Hello
Thanks for this great module.
I have a question : i created a fetcher that extends FeedsFileFetcher in order that i can configure my "directory path" in fetcher's form rather than in the standalone form. It's the only solution i found to import periodically my xml files.
When i'm doing manually (standalone form) the import, all is fine : my 40 xml files are fetched, parsed and converted to nodes.
But when i set "Periodic import" in "Basic settings" to "as often as possible"; then only ONE file is imported each time the cron is fired. I would like to parsed all the xml contained in my folder each time ...
Why only one xml file is imported ? how to change this behavior ?
Thanks
Comment | File | Size | Author |
---|---|---|---|
#28 | feeds-queue-1231332-28.patch | 3.51 KB | twistor |
#27 | feeds-queue-1231332-27.patch | 3.52 KB | klausi |
Comments
Comment #1
nyl_auster CreditAttribution: nyl_auster commentedPS : my fetcher's code is exactly the same as FeedsFileFetcher for now
Comment #2
nyl_auster CreditAttribution: nyl_auster commentednobody has a clue for me ?
Comment #3
Cajun CreditAttribution: Cajun commentedhey did you figure this out? I got the exact same problem
Comment #4
juhaniemi CreditAttribution: juhaniemi commentedConfirming this issue and setting it as a bug.
Comment #5
janfang CreditAttribution: janfang commentedI have the same problem. Have you found a solution?
Comment #6
valderama CreditAttribution: valderama commentedSeems like we are having the same problem here. Any clues someone?
Thanks,
walter
Comment #7
surf12 CreditAttribution: surf12 commentedthe same problem. Help us pleace!
Thanks...
Comment #8
siva.thanush CreditAttribution: siva.thanush commentedSame problem persists.

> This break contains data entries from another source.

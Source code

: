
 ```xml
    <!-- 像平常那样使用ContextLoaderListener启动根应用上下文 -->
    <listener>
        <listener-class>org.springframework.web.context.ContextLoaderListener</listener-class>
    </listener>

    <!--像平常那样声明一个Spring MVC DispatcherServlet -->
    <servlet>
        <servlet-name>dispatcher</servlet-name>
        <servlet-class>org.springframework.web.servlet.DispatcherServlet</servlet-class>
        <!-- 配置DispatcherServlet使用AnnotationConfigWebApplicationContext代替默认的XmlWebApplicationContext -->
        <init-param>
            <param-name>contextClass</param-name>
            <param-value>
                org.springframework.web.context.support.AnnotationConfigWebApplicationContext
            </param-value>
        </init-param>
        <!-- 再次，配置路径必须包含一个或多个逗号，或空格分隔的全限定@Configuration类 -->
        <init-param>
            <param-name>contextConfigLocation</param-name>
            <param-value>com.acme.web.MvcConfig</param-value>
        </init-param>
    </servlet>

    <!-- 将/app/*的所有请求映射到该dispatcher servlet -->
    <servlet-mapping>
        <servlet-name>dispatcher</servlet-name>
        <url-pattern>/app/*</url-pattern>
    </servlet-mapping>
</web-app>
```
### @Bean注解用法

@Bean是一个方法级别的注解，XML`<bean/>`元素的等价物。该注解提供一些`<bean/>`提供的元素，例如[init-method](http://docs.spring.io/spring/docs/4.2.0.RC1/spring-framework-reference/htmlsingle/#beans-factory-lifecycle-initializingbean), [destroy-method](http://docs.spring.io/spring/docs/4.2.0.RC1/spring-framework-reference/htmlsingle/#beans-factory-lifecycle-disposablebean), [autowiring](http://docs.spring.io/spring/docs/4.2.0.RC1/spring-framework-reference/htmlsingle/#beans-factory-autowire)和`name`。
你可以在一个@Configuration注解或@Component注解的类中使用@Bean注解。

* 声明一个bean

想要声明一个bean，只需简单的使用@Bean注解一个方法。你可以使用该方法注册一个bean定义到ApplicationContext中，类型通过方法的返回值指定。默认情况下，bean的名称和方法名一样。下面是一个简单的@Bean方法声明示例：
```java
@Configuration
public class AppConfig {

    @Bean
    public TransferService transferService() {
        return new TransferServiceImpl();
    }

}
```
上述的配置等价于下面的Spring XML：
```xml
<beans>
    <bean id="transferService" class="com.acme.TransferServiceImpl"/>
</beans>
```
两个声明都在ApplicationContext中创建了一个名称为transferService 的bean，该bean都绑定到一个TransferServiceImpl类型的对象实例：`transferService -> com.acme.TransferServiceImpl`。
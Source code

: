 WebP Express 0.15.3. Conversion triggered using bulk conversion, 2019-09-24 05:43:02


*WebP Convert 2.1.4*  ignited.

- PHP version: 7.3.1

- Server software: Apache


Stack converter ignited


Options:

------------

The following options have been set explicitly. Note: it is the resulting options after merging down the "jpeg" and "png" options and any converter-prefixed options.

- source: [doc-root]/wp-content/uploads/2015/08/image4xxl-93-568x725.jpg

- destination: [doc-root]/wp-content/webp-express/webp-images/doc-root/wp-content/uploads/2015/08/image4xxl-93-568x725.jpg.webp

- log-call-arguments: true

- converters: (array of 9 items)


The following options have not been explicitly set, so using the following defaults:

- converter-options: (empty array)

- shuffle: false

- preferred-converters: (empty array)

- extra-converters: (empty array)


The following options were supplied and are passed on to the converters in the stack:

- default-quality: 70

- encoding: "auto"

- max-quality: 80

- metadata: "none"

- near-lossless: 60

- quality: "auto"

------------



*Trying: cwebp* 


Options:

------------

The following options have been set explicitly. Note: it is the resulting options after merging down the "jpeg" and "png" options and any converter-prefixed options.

Or this post is duplicate?
For me this happens in the next version also.
Comment #9
siva.thanush CreditAttribution: siva.thanush commentedIts working in the latest version 7.x-2.0-alpha5
I am not sure with the lower one.
Comment #10
franzComment #11
cmarcera CreditAttribution: cmarcera commentedI'm using alpha7 and this bug persists for me. I have cron running every 10 minutes and my periodic import is set to run as often as possible. I'm using the file upload fetcher to parse XML files with the "Supply path to file or directory directly" option checked.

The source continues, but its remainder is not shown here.